Late-night sessions between their father and his friends showed the brothers that music was something to be enjoyed with those closest to you.

“After hours he would bring friends over late and let me and my brother stay up and listen to him and his friends play music in our living room,” Jacobsen said. “We saw it as a social and fun thing to do.”

Edmund was at the time a single parent, following the death of his wife Ivy in car accident when the boys were very young.

Shortly after witnessing their father’s social gatherings, Colin and Eric found themselves playing alongside him as young boys at local venues like the Great Neck Library and The Lakeville School, where both attended elementary school. The family performances continued through their adolescent lives.

At the age of 18, Colin moved from Great Neck to Brooklyn to attend The Julliard School in Manhattan and continue his studies in music.

Four years later, he graduated from Julliard, only for Eric to then begin his first year of college at the midtown performing arts conservatory.
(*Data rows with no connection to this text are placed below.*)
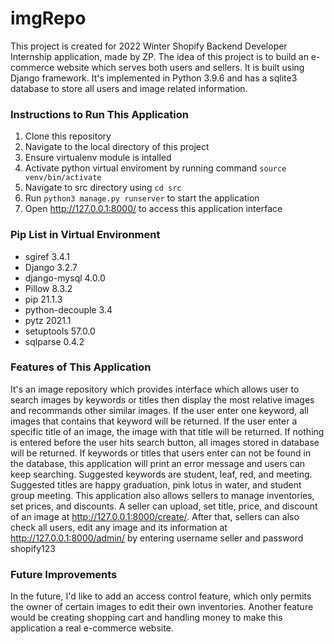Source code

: # imgRepo

This project is created for 2022 Winter Shopify Backend Developer Internship application, made by ZP. The idea of this project is to build an e-commerce website which serves both users and sellers.
It is built using Django framework. It's implemented in Python 3.9.6 and has a sqlite3 database to store all users and image related information.



### Instructions to Run This Application
1. Clone this repository
2. Navigate to the local directory of this project
3. Ensure virtualenv module is intalled
4. Activate python virtual enviroment by running command `source venv/bin/activate`
5. Navigate to src directory using `cd src`
6. Run `python3 manage.py runserver` to start the application
7. Open http://127.0.0.1:8000/ to access this application interface



### Pip List in Virtual Environment
- sgiref      3.4.1
- Django       3.2.7
- django-mysql 4.0.0
- Pillow       8.3.2
- pip          21.1.3
- python-decouple 3.4
- pytz         2021.1
- setuptools   57.0.0
- sqlparse     0.4.2



### Features of This Application
It's an image repository which provides interface which allows user to search images by keywords or titles then display the most relative images and recommands other similar images. If the user enter one keyword, all images that contains that keyword will be returned. If the user enter a specific title of an image, the image with that title will be returned. If nothing is entered before the user hits search button, all images stored in database will be returned. If keywords or titles that users enter can not be found in the database, this application will print an error message and users can keep searching. Suggested keywords are student, leaf, red, and meeting. Suggested titles are happy graduation, pink lotus in water, and student group meeting. 
This application also allows sellers to manage inventories, set prices, and discounts. A seller can upload, set title, price, and discount of an image at http://127.0.0.1:8000/create/. After that, sellers can also check all users, edit any image and its information at http://127.0.0.1:8000/admin/ by entering username seller and password shopify123



### Future Improvements
In the future, I'd like to add an access control feature, which only permits the owner of certain images to edit their own inventories. Another feature would be creating shopping cart and handling money to make this application a real e-commerce website.
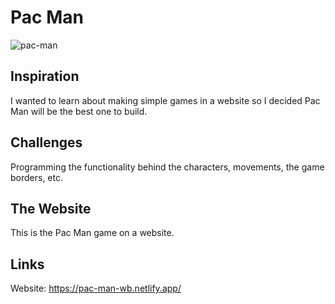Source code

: # Pac Man

![pac-man](https://github.com/user-attachments/assets/a2e277e3-f9e8-439d-96bc-f31901f12150)

## Inspiration

I wanted to learn about making simple games in a website so I decided Pac Man will be the best one to build.

## Challenges

Programming the functionality behind the characters, movements, the game borders, etc.

## The Website

This is the Pac Man game on a website.

## Links

Website: https://pac-man-wb.netlify.app/
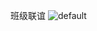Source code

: 班级联谊
![default](https://cloud.githubusercontent.com/assets/14888595/11064333/931a283c-87f7-11e5-9090-db85750e39b7.png)
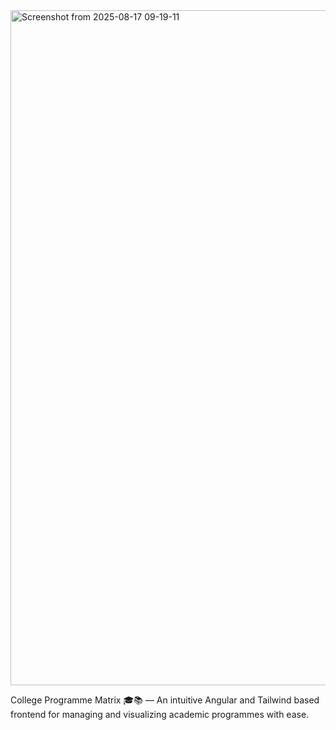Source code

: <img width="1920" height="1080" alt="Screenshot from 2025-08-17 09-19-11" src="https://github.com/user-attachments/assets/918363e0-c4f9-4717-beba-092becbee257" />


College Programme Matrix 🎓📚 — An intuitive Angular and Tailwind based frontend for managing and visualizing academic programmes with ease.
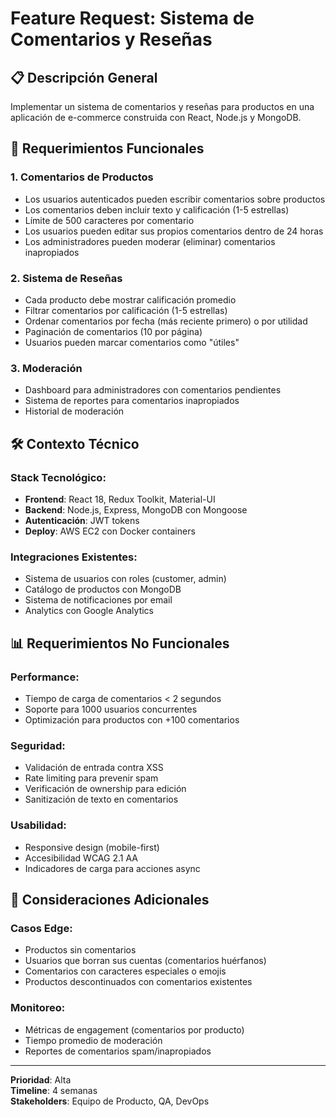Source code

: # Feature Request: Sistema de Comentarios y Reseñas

## 📋 Descripción General
Implementar un sistema de comentarios y reseñas para productos en una aplicación de e-commerce construida con React, Node.js y MongoDB.

## 🎯 Requerimientos Funcionales

### 1. Comentarios de Productos
- Los usuarios autenticados pueden escribir comentarios sobre productos
- Los comentarios deben incluir texto y calificación (1-5 estrellas)
- Límite de 500 caracteres por comentario
- Los usuarios pueden editar sus propios comentarios dentro de 24 horas
- Los administradores pueden moderar (eliminar) comentarios inapropiados

### 2. Sistema de Reseñas
- Cada producto debe mostrar calificación promedio
- Filtrar comentarios por calificación (1-5 estrellas)
- Ordenar comentarios por fecha (más reciente primero) o por utilidad
- Paginación de comentarios (10 por página)
- Usuarios pueden marcar comentarios como "útiles"

### 3. Moderación
- Dashboard para administradores con comentarios pendientes
- Sistema de reportes para comentarios inapropiados
- Historial de moderación

## 🛠 Contexto Técnico

### Stack Tecnológico:
- **Frontend**: React 18, Redux Toolkit, Material-UI
- **Backend**: Node.js, Express, MongoDB con Mongoose
- **Autenticación**: JWT tokens
- **Deploy**: AWS EC2 con Docker containers

### Integraciones Existentes:
- Sistema de usuarios con roles (customer, admin)
- Catálogo de productos con MongoDB
- Sistema de notificaciones por email
- Analytics con Google Analytics

## 📊 Requerimientos No Funcionales

### Performance:
- Tiempo de carga de comentarios < 2 segundos
- Soporte para 1000 usuarios concurrentes
- Optimización para productos con +100 comentarios

### Seguridad:
- Validación de entrada contra XSS
- Rate limiting para prevenir spam
- Verificación de ownership para edición
- Sanitización de texto en comentarios

### Usabilidad:
- Responsive design (mobile-first)
- Accesibilidad WCAG 2.1 AA
- Indicadores de carga para acciones async

## 🔧 Consideraciones Adicionales

### Casos Edge:
- Productos sin comentarios
- Usuarios que borran sus cuentas (comentarios huérfanos)
- Comentarios con caracteres especiales o emojis
- Productos descontinuados con comentarios existentes

### Monitoreo:
- Métricas de engagement (comentarios por producto)
- Tiempo promedio de moderación
- Reportes de comentarios spam/inapropiados

---

**Prioridad**: Alta  
**Timeline**: 4 semanas  
**Stakeholders**: Equipo de Producto, QA, DevOps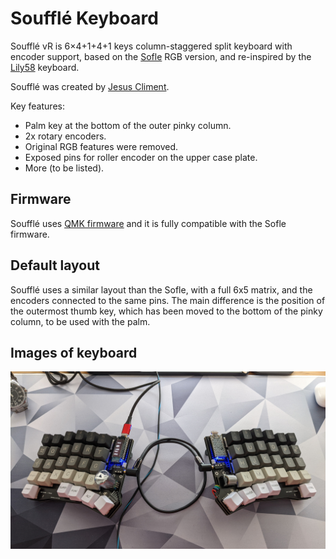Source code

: 
# Soufflé Keyboard

Soufflé vR is 6×4+1+4+1 keys column-staggered split keyboard with encoder support, based on the [Sofle](https://github.com/josefadamcik/SofleKeyboard) RGB version, and re-inspired by the [Lily58](https://github.com/kata0510/Lily58) keyboard.

Soufflé was created by [Jesus Climent](https://https://github.com/climent/).

Key features:

*   Palm key at the bottom of the outer pinky column.
*   2x rotary encoders.
*   Original RGB features were removed.
*   Exposed pins for roller encoder on the upper case plate. 
*   More (to be listed).

## Firmware 

Soufflé uses [QMK firmware](https://qmk.fm/) and it is fully compatible with the Sofle firmware.

## Default layout 

Soufflé uses a similar layout than the Sofle, with a full 6x5 matrix, and the encoders connected to the same pins. The main difference is the position of the outermost thumb key, which has been moved to the bottom of the pinky column, to be used with the palm.

## Images of keyboard

![SouffleKeyboard PCB](../docs/images/souffle_v2_encoder_top_view_2.jpg)
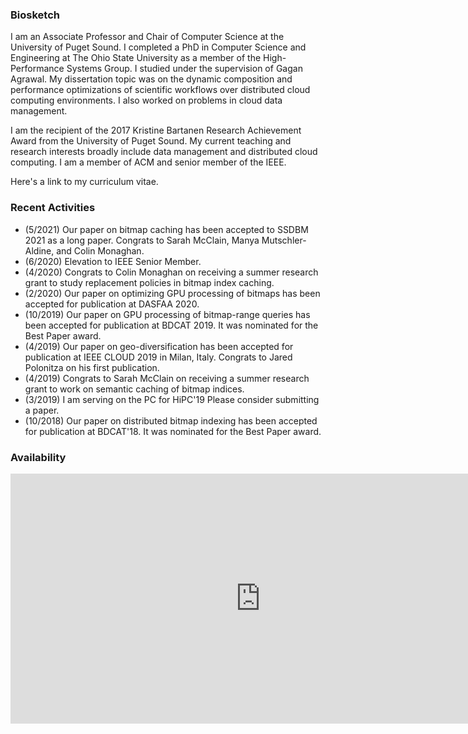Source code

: ### Biosketch
I am an Associate Professor and Chair of Computer Science at the University of Puget Sound. I completed a PhD in Computer Science and Engineering at The Ohio State University as a member of the High-Performance Systems Group. I studied under the supervision of Gagan Agrawal. My dissertation topic was on the dynamic composition and performance optimizations of scientific workflows over distributed cloud computing environments. I also worked on problems in cloud data management.

I am the recipient of the 2017 Kristine Bartanen Research Achievement Award from the University of Puget Sound. My current teaching and research interests broadly include data management and distributed cloud computing. I am a member of ACM and senior member of the IEEE.

Here's a link to my curriculum vitae.

### Recent Activities
* (5/2021) Our paper on bitmap caching has been accepted to SSDBM 2021 as a long paper. Congrats to Sarah McClain, Manya Mutschler-Aldine, and Colin Monaghan.
* (6/2020) Elevation to IEEE Senior Member.
* (4/2020) Congrats to Colin Monaghan on receiving a summer research grant to study replacement policies in bitmap index caching.
* (2/2020) Our paper on optimizing GPU processing of bitmaps has been accepted for publication at DASFAA 2020.
* (10/2019) Our paper on GPU processing of bitmap-range queries has been accepted for publication at BDCAT 2019. It was nominated for the Best Paper award.
* (4/2019) Our paper on geo-diversification has been accepted for publication at IEEE CLOUD 2019 in Milan, Italy. Congrats to Jared Polonitza on his first publication.
* (4/2019) Congrats to Sarah McClain on receiving a summer research grant to work on semantic caching of bitmap indices.
* (3/2019) I am serving on the PC for HiPC'19 Please consider submitting a paper.
* (10/2018) Our paper on distributed bitmap indexing has been accepted for publication at BDCAT'18. It was nominated for the Best Paper award.

### Availability
<iframe src="https://calendar.google.com/calendar/embed?height=600&amp;wkst=1&amp;bgcolor=%23ffffff&amp;ctz=America%2FLos_Angeles&amp;src=ZGF2aWQudC5jaGl1QGdtYWlsLmNvbQ&amp;src=bzBuOXZ2cWdpcHJzNG9saDUxbm82ZWVkY2dAZ3JvdXAuY2FsZW5kYXIuZ29vZ2xlLmNvbQ&amp;color=%23F09300&amp;color=%233F51B5&amp;mode=WEEK&amp;showPrint=0&amp;showDate=0&amp;title=David&#39;s%20Availability&amp;showTabs=0&amp;showCalendars=0&amp;showNav=0&amp;showTitle=0" style="border-width:0" width="800" height="400" frameborder="0" scrolling="no"></iframe>
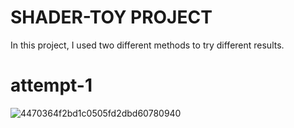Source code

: # SHADER-TOY PROJECT
In this project, I used two different methods to try different results.

# attempt-1
  ![4470364f2bd1c0505fd2dbd60780940](https://github.com/JUANMAOV82/AC-CT3/assets/113642935/e80405cf-9b3c-4e4d-967b-353b75932b51)
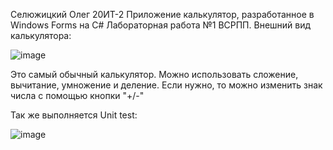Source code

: Селюжицкий Олег 20ИТ-2 Приложение калькулятор, разработанное в Windows Forms на C# Лабораторная работа №1 ВСРПП.
Внешний вид калькулятора:

![image](https://user-images.githubusercontent.com/116071330/197396178-d7138b30-1e9e-4ca7-9f86-aa6c1e814030.png)


Это самый обычный калькулятор. Можно использовать сложение, вычитание, умножение и деление.
Если нужно, то можно изменить знак числа с помощью кнопки "+/-"

Так же выполняется Unit test:

![image](https://user-images.githubusercontent.com/116071330/197416135-61e50bae-4bbc-4c68-a06b-0e27b5450f71.png)
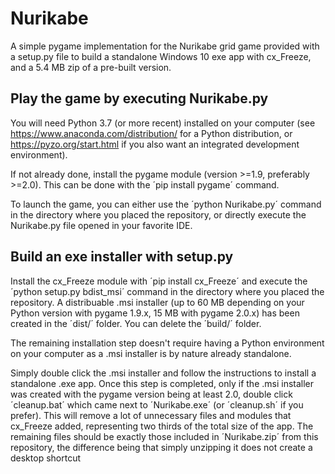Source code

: # Nurikabe
A simple pygame implementation for the Nurikabe grid game provided with a setup.py file to build a standalone Windows 10 exe app with cx_Freeze, and a 5.4 MB zip of a pre-built version.

## Play the game by executing Nurikabe.py

You will need Python 3.7 (or more recent) installed on your computer (see https://www.anaconda.com/distribution/ for a Python distribution, or https://pyzo.org/start.html if you also want an integrated development environment).

If not already done, install the pygame module (version >=1.9, preferably >=2.0). This can be done with the ´pip install pygame´ command.

To launch the game, you can either use the ´python Nurikabe.py´ command in the directory where you placed the repository, or directly execute the Nurikabe.py file opened in your favorite IDE.

## Build an exe installer with setup.py

Install the cx_Freeze module with ´pip install cx_Freeze´ and execute the ´python setup.py bdist_msi´ command in the directory where you placed the repository. A distribuable .msi installer (up to 60 MB depending on your Python version with pygame 1.9.x, 15 MB with pygame 2.0.x) has been created in the ´dist/´ folder. You can delete the ´build/´ folder.

The remaining installation step doesn't require having a Python environment on your computer as a .msi installer is by nature already standalone.

Simply double click the .msi installer and follow the instructions to install a standalone .exe app. Once this step is completed, only if the .msi installer was created with the pygame version being at least 2.0, double click ´cleanup.bat´ which came next to ´Nurikabe.exe´ (or ´cleanup.sh´ if you prefer). This will remove a lot of unnecessary files and modules that cx_Freeze added, representing two thirds of the total size of the app. The remaining files should be exactly those included in ´Nurikabe.zip´ from this repository, the difference being that simply unzipping it does not create a desktop shortcut
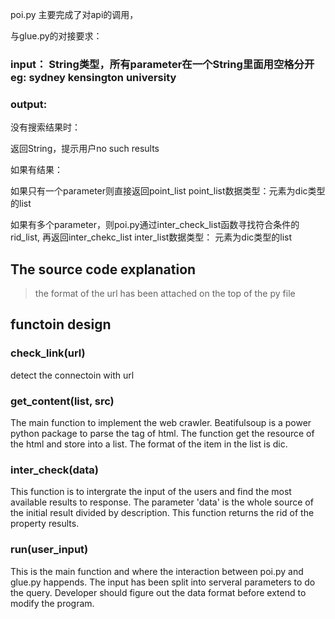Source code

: poi.py 主要完成了对api的调用，

与glue.py的对接要求：

### input： String类型，所有parameter在一个String里面用空格分开 eg: sydney kensington university

### output: 

没有搜索结果时：

返回String，提示用户no such results

如果有结果：

如果只有一个parameter则直接返回point_list
point_list数据类型：元素为dic类型的list

如果有多个parameter，则poi.py通过inter_check_list函数寻找符合条件的rid_list, 再返回inter_chekc_list
inter_list数据类型： 元素为dic类型的list

## The source code explanation

>the format of the url has been attached on the top of the py file

## functoin design

### check_link(url)
detect the connectoin with url

### get_content(list, src)
The main function to implement the web crawler. Beatifulsoup is a power python package to parse the tag of html. The function get the resource of the html and store into a list. The format of the item in the list is dic.

### inter_check(data)
This function is to intergrate the input of the users and find the most available results to response. The parameter 'data' is the whole source of the initial result divided by description. This function returns the rid of the property results.

### run(user_input)
This is the main function and where the interaction between poi.py and glue.py happends. The input has been split into serveral parameters to do the query. Developer should figure out the data format before extend to modify the program.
But Edmund and his two sons found ways to stay together and remain a close-knit family.

“Our dad actually sold the house in Russell Gardens and he bought an apartment on the Upper West Side so we all moved in and stayed together,” Colin  said.

In the summer of 2000, both Colin and Eric joined international music sensation Yo-Yo Ma’s Silk Road Ensemble, Colin as a violinist and composer, Eric as a cellist and conductor.

The Silk Road Ensemble is a musical collective associated with the Silk Road Project, a non-profit organization that promotes artist collaboration, multicultural artistic exchange, and the study of ideas inspired by cultural traditions of the historical Silk Road

“My brother and I playing with Yo-Yo Ma and Silk Road have created special moments for us,” Colin  added.

They traveled and performed across North America, Asia, and Europe, establishing themselves as talented musicians on an international level.

Instead of fighting against the nerves that come with performing on such a big scale, Colin  said, he embraces the emotions.

“If you don’t feel any nerves, then that would be a dangerous place to be,” Colin  said. “You want to be totally alive in the performance. You want that kick of adrenaline.”

Colin  also said performing at the Todai-Ji, a Buddhist Temple Complex that boasts the largest bronze statue of Buddha in the world, in Nara, Japan was one of his most favorite places to perform.

International success led the Jacobsen brothers to founding the Brooklyn Rider Quartet along with violist Nicholas Cords and violinist Johnny Gandelsman in 2004. Brooklyn Rider helped Colin and Eric continue their successes.

This summer makes the 10th anniversary of the Stillwater Music Festival in Minnesota, a week-long chamber music festival founded by Brooklyn Rider to unveil new collaborations and artists.

While the brothers remain busy traveling the world to perform in big cities, they make time to return to the Long Island town that was home to their early influences and experiences.

Colin said continuing to travel and play music with his brother has been key to their brotherhood.

“It’s the two of us traveling the world together and sharing the experiences,” he said. “Of course we do get intense with each other sometimes, but there is such a deep understanding there.”

The late-night living room sessions that helped start it all still remain a part of Colin and Eric’s lives just as much as the big stage performances.

“We still play in people’s living rooms and sometimes I am more nervous there than at the Hollywood Bowl in front of 20,000 people,” Colin  said. “The joy of life and performing is about risk-taking. You always want to do something and create magic.”

Starting the end of September, Colin and Eric will be back performing across the eastern region of the United States with their orchestra, The Knights, made of musicians from the New York music world.

The series of concerts begins on Sept. 27 at the Caramoor Center for Music and the Arts in Ketonah, N.Y. with a program alongside Yo-Yo Ma.